As the story develops we learn that Marianne’s father is in hiding while her mother does what she can to help keep her family and other members of her community safe. But as neighborhood shops close down and the Nazi police arrest more and more people Marianne’s mother makes a drastic choice: Marianne will change her name and travel away on a Kinderstransporte, a boat used to take orphaned children to new homes in England.
Shoemaker’s black-and-white pencils, with their simple lines and light shading, feel very close to the world of picture books and lend a very welcoming feeling for children who might not be used to the comic book form. But this work is quite clearly a comic and Shoemaker makes effective use of panels and layouts to drive the narrative and tell the story.

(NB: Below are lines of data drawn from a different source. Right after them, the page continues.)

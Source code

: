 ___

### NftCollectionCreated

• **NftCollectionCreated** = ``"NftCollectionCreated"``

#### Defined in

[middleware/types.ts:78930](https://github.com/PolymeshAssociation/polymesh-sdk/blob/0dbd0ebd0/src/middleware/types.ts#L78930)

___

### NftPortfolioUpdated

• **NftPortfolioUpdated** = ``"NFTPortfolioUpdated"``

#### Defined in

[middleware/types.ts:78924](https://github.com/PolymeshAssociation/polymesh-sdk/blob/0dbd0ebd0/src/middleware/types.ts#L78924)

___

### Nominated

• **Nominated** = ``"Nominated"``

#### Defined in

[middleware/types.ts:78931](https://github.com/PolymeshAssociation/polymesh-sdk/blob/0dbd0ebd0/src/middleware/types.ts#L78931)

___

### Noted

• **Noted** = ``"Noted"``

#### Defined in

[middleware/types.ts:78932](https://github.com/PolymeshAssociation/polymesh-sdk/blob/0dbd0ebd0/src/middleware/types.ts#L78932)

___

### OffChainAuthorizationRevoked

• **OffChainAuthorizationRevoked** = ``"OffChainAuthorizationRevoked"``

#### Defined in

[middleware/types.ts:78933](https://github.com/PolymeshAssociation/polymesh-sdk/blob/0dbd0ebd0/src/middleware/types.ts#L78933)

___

Some readers might feel the story doesn’t go far enough in portraying the horror of the Jewish Holocaust. But I would argue that this is a different kind of story. This tale is not about horror but about the sadness of separation of Marianne from her normal life. We see that demonstrated not through extreme events but through subtler moments built around character and relationships. Marianne feels quite shocked, for example, when she learns that her new friend Ernest is part of the Jung Volk, a special branch of the Hitler Youth. In an age where it can be very easy to push aside extreme circumstances that would feel very foreign to readers, this approach makes at least some of the realities of the Holocaust and World War II feel more plausible and accessible to kids.
Being an adaptation, this version carries many of the same flaws as the source material. The mother, for example, is highly idealized and developed very thinly as a character. And we are never given a chance to experience Marianne’s emotions after she fully separates from her old life and takes those first steps into her new one. Despite some of these weaknesses, however, Good-bye Marianne works quite well as a soft entry point into the difficult subject of the Jewish Holocaust for younger or more sensitive readers.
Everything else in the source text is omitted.